▸ PROVIDED ENTRIES
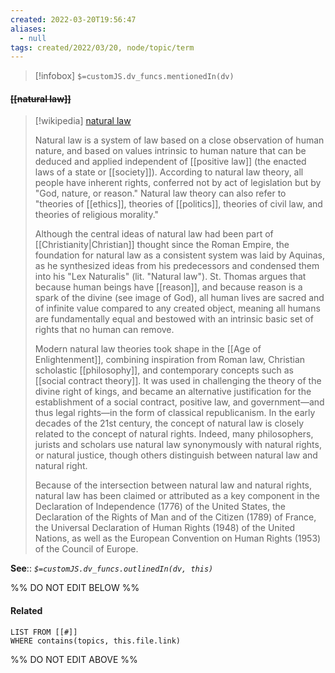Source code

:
 ```yaml
---
created: 2022-03-20T19:56:47 
aliases:
  - null
tags: created/2022/03/20, node/topic/term
---
```

> [!infobox]
`$=customJS.dv_funcs.mentionedIn(dv)`

#### <s class="topic-title">[[natural law]]</s>

> [!wikipedia] [natural law](https://en.wikipedia.org/wiki/Natural%20law)
> 
> Natural law is a system of law based on a close observation of human nature, and based on values intrinsic to human nature that can be deduced and applied independent of [[positive law]] (the enacted laws of a state or [[society]]). According to natural law theory, all people have inherent rights, conferred not by act of legislation but by "God, nature, or reason." Natural law theory can also refer to "theories of [[ethics]], theories of [[politics]], theories of civil law, and theories of religious morality."
> 
> Although the central ideas of natural law had been part of [[Christianity|Christian]] thought since the Roman Empire, the foundation for natural law as a consistent system was laid by Aquinas, as he synthesized ideas from his predecessors and condensed them into his "Lex Naturalis" (lit. "Natural law"). St. Thomas argues that because human beings have [[reason]], and because reason is a spark of the divine (see image of God), all human lives are sacred and of infinite value compared to any created object, meaning all humans are fundamentally equal and bestowed with an intrinsic basic set of rights that no human can remove.
> 
> Modern natural law theories took shape in the [[Age of Enlightenment]], combining inspiration from Roman law, Christian scholastic [[philosophy]], and contemporary concepts such as [[social contract theory]]. It was used in challenging the theory of the divine right of kings, and became an alternative justification for the establishment of a social contract, positive law, and government—and thus legal rights—in the form of classical republicanism. In the early decades of the 21st century, the concept of natural law is closely related to the concept of natural rights. Indeed, many philosophers, jurists and scholars use natural law synonymously with natural rights, or natural justice, though others distinguish between natural law and natural right.
> 
> Because of the intersection between natural law and natural rights, natural law has been claimed or attributed as a key component in the Declaration of Independence (1776) of the United States, the Declaration of the Rights of Man and of the Citizen (1789) of France, the Universal Declaration of Human Rights (1948) of the United Nations, as well as the European Convention on Human Rights (1953) of the Council of Europe.
>


**See**::
*`$=customJS.dv_funcs.outlinedIn(dv, this)`*

%% DO NOT EDIT BELOW %%

#### Related 

```dataview
LIST FROM [[#]]
WHERE contains(topics, this.file.link)
```
%% DO NOT EDIT ABOVE %%
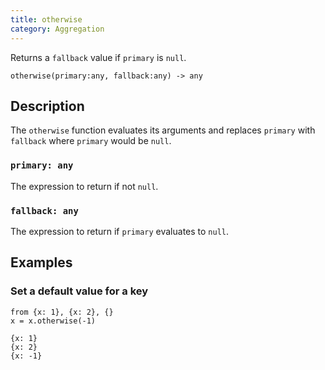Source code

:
 ```yaml
---
title: otherwise
category: Aggregation
---
```


Returns a `fallback` value if `primary` is `null`.

```tql
otherwise(primary:any, fallback:any) -> any
```

## Description

The `otherwise` function evaluates its arguments and replaces `primary` with
`fallback` where `primary` would be `null`.

### `primary: any`

The expression to return if not `null`.

### `fallback: any`

The expression to return if `primary` evaluates to `null`.

## Examples

### Set a default value for a key

```tql
from {x: 1}, {x: 2}, {}
x = x.otherwise(-1)
```

```tql
{x: 1}
{x: 2}
{x: -1}
```
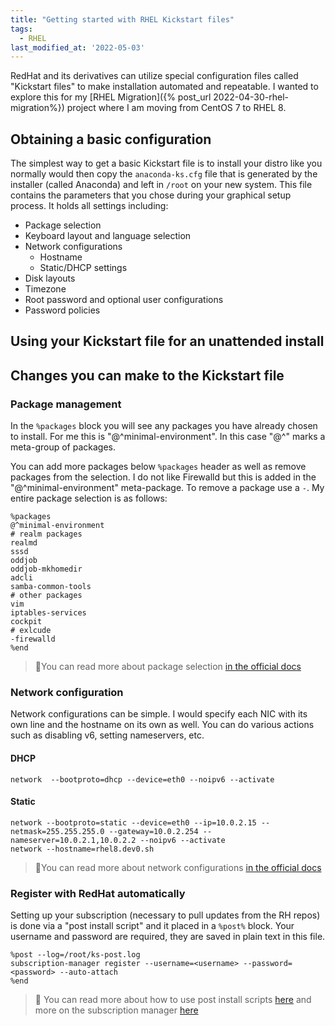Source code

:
 ```yaml
---
title: "Getting started with RHEL Kickstart files"
tags:
  - RHEL
last_modified_at: '2022-05-03'
---
```

RedHat and its derivatives can utilize special configuration files called "Kickstart files" to make installation automated and repeatable. I wanted to explore this for my [RHEL Migration]({% post_url 2022-04-30-rhel-migration%}) project where I am moving from CentOS 7 to RHEL 8.

## Obtaining a basic configuration
The simplest way to get a basic Kickstart file is to install your distro like you normally would then copy the `anaconda-ks.cfg` file that is generated by the installer (called Anaconda) and left in `/root` on your new system. This file contains the parameters that you chose during your graphical setup process. It holds all settings including:

* Package selection
* Keyboard layout and language selection
* Network configurations
  * Hostname
  * Static/DHCP settings
* Disk layouts
* Timezone
* Root password and optional user configurations
* Password policies

## Using your Kickstart file for an unattended install

## Changes you can make to the Kickstart file
### Package management
In the `%packages` block you will see any packages you have already chosen to install. For me this is "@^minimal-environment". In this case "@^" marks a meta-group of packages. 

You can add more packages below `%packages` header as well as remove packages from the selection. I do not like Firewalld but this is added in the "@^minimal-environment" meta-package. To remove a package use a `-`. My entire package selection is as follows:

```shell
%packages
@^minimal-environment
# realm packages
realmd
sssd
oddjob
oddjob-mkhomedir
adcli
samba-common-tools
# other packages
vim
iptables-services
cockpit
# exlcude
-firewalld
%end
```

> 📝You can read more about package selection [in the official docs](https://access.redhat.com/documentation/en-us/red_hat_enterprise_linux/7/html/installation_guide/sect-kickstart-syntax#sect-kickstart-packages)

### Network configuration
Network configurations can be simple. I would specify each NIC with its own line and the hostname on its own as well. You can do various actions such as disabling v6, setting nameservers, etc.

#### DHCP
```
network  --bootproto=dhcp --device=eth0 --noipv6 --activate
```

#### Static
```
network --bootproto=static --device=eth0 --ip=10.0.2.15 --netmask=255.255.255.0 --gateway=10.0.2.254 --nameserver=10.0.2.1,10.0.2.2 --noipv6 --activate
network --hostname=rhel8.dev0.sh
```

> 📝You can read more about network configurations [in the official docs](https://access.redhat.com/documentation/en-us/red_hat_enterprise_linux/7/html/installation_guide/sect-kickstart-syntax#sect-kickstart-commands)

### Register with RedHat automatically
Setting up your subscription (necessary to pull updates from the RH repos) is done via a "post install script" and it placed in a `%post%` block. Your username and password are required, they are saved in plain text in this file.

```shell
%post --log=/root/ks-post.log
subscription-manager register --username=<username> --password=<password> --auto-attach
%end
```

> 📝 You can read more about how to use post install scripts [here](https://access.redhat.com/documentation/en-us/red_hat_enterprise_linux/7/html/installation_guide/sect-kickstart-syntax#sect-kickstart-postinstall) and more on the subscription manager [here](https://access.redhat.com/solutions/748313)
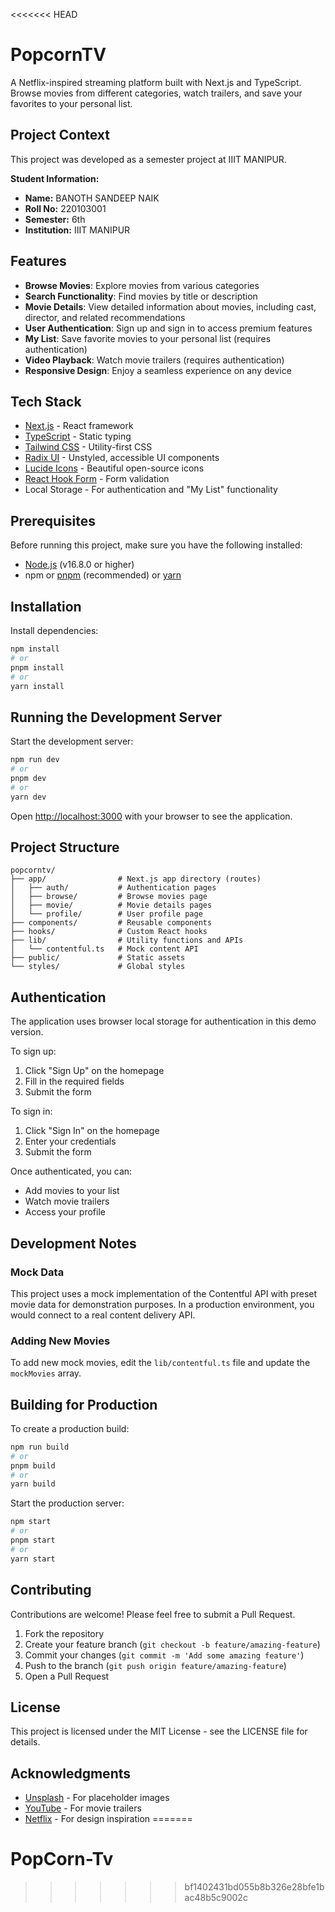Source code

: <<<<<<< HEAD
# PopcornTV

A Netflix-inspired streaming platform built with Next.js and TypeScript. Browse movies from different categories, watch trailers, and save your favorites to your personal list.

## Project Context

This project was developed as a semester project at IIIT MANIPUR.

**Student Information:**
- **Name:** BANOTH SANDEEP NAIK
- **Roll No:** 220103001
- **Semester:** 6th
- **Institution:** IIIT MANIPUR

## Features

- **Browse Movies**: Explore movies from various categories
- **Search Functionality**: Find movies by title or description
- **Movie Details**: View detailed information about movies, including cast, director, and related recommendations
- **User Authentication**: Sign up and sign in to access premium features
- **My List**: Save favorite movies to your personal list (requires authentication)
- **Video Playback**: Watch movie trailers (requires authentication)
- **Responsive Design**: Enjoy a seamless experience on any device

## Tech Stack

- [Next.js](https://nextjs.org/) - React framework
- [TypeScript](https://www.typescriptlang.org/) - Static typing
- [Tailwind CSS](https://tailwindcss.com/) - Utility-first CSS
- [Radix UI](https://www.radix-ui.com/) - Unstyled, accessible UI components
- [Lucide Icons](https://lucide.dev/) - Beautiful open-source icons
- [React Hook Form](https://react-hook-form.com/) - Form validation
- Local Storage - For authentication and "My List" functionality

## Prerequisites

Before running this project, make sure you have the following installed:

- [Node.js](https://nodejs.org/) (v16.8.0 or higher)
- npm or [pnpm](https://pnpm.io/) (recommended) or [yarn](https://yarnpkg.com/)

## Installation


Install dependencies:
   ```bash
   npm install
   # or
   pnpm install
   # or
   yarn install
   ```

## Running the Development Server

Start the development server:

```bash
npm run dev
# or
pnpm dev
# or
yarn dev
```

Open [http://localhost:3000](http://localhost:3000) with your browser to see the application.

## Project Structure

```
popcorntv/
├── app/                # Next.js app directory (routes)
│   ├── auth/           # Authentication pages
│   ├── browse/         # Browse movies page
│   ├── movie/          # Movie details pages
│   └── profile/        # User profile page
├── components/         # Reusable components
├── hooks/              # Custom React hooks
├── lib/                # Utility functions and APIs
│   └── contentful.ts   # Mock content API
├── public/             # Static assets
└── styles/             # Global styles
```

## Authentication

The application uses browser local storage for authentication in this demo version.

To sign up:
1. Click "Sign Up" on the homepage
2. Fill in the required fields
3. Submit the form

To sign in:
1. Click "Sign In" on the homepage
2. Enter your credentials
3. Submit the form

Once authenticated, you can:
- Add movies to your list
- Watch movie trailers
- Access your profile

## Development Notes

### Mock Data

This project uses a mock implementation of the Contentful API with preset movie data for demonstration purposes. In a production environment, you would connect to a real content delivery API.

### Adding New Movies

To add new mock movies, edit the `lib/contentful.ts` file and update the `mockMovies` array.

## Building for Production

To create a production build:

```bash
npm run build
# or
pnpm build
# or
yarn build
```

Start the production server:

```bash
npm start
# or
pnpm start
# or
yarn start
```

## Contributing

Contributions are welcome! Please feel free to submit a Pull Request.

1. Fork the repository
2. Create your feature branch (`git checkout -b feature/amazing-feature`)
3. Commit your changes (`git commit -m 'Add some amazing feature'`)
4. Push to the branch (`git push origin feature/amazing-feature`)
5. Open a Pull Request

## License

This project is licensed under the MIT License - see the LICENSE file for details.

## Acknowledgments

- [Unsplash](https://unsplash.com/) - For placeholder images
- [YouTube](https://www.youtube.com/) - For movie trailers
- [Netflix](https://www.netflix.com/) - For design inspiration 
=======
# PopCorn-Tv
>>>>>>> bf1402431bd055b8b326e28bfe1bac48b5c9002c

▸ WORK REQUEST
Among the lines of the listing above, which ones hold "customJS"? Copy them.

▸ ANSWER BOX
`$=customJS.dv_funcs.mentionedIn(dv)`
*`$=customJS.dv_funcs.outlinedIn(dv, this)`*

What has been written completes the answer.